### What you have to do
Everything from the line containing "允许 Go 的开发者方便地共享代码，和依赖他人的包进行构建。" through the last line of the records must be returned verbatim, and nothing outside that range.

### Data for analysis
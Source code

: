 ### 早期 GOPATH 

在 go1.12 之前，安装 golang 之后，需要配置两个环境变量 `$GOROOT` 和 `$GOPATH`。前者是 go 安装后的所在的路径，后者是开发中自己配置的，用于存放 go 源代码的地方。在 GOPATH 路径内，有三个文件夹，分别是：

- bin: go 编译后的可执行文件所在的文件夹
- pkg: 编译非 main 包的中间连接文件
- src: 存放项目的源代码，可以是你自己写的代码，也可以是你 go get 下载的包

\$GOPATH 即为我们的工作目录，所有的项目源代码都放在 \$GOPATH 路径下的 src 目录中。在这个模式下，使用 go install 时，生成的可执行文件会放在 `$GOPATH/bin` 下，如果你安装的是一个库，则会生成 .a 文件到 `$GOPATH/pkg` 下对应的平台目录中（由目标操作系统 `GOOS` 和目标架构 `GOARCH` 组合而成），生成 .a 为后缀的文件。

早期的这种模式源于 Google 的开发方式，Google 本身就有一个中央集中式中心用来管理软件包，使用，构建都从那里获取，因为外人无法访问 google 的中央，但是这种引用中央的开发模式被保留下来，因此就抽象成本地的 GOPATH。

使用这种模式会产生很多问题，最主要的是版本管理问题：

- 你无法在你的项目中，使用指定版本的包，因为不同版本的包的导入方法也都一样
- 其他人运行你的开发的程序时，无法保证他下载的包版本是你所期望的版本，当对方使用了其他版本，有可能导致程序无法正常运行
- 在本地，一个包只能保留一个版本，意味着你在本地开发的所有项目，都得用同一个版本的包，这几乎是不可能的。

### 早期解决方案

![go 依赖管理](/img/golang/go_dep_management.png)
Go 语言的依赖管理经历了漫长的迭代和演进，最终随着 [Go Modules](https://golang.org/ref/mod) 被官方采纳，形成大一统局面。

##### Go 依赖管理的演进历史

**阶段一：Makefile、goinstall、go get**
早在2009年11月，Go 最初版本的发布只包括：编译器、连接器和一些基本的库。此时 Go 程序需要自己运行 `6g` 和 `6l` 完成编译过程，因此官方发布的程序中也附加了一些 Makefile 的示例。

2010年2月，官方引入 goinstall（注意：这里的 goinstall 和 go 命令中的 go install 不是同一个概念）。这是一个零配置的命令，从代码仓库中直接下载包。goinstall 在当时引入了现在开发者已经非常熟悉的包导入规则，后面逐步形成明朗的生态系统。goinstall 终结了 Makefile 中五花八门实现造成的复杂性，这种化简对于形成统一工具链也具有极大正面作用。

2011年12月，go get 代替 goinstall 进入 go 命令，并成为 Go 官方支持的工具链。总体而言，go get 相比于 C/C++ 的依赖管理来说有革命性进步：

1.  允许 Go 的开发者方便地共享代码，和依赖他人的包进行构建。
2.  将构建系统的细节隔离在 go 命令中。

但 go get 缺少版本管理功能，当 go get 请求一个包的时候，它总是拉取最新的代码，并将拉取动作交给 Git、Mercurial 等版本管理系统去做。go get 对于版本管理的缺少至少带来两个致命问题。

### Solution
1.  允许 Go 的开发者方便地共享代码，和依赖他人的包进行构建。
2.  将构建系统的细节隔离在 go 命令中。

但 go get 缺少版本管理功能，当 go get 请求一个包的时候，它总是拉取最新的代码，并将拉取动作交给 Git、Mercurial 等版本管理系统去做。go get 对于版本管理的缺少至少带来两个致命问题。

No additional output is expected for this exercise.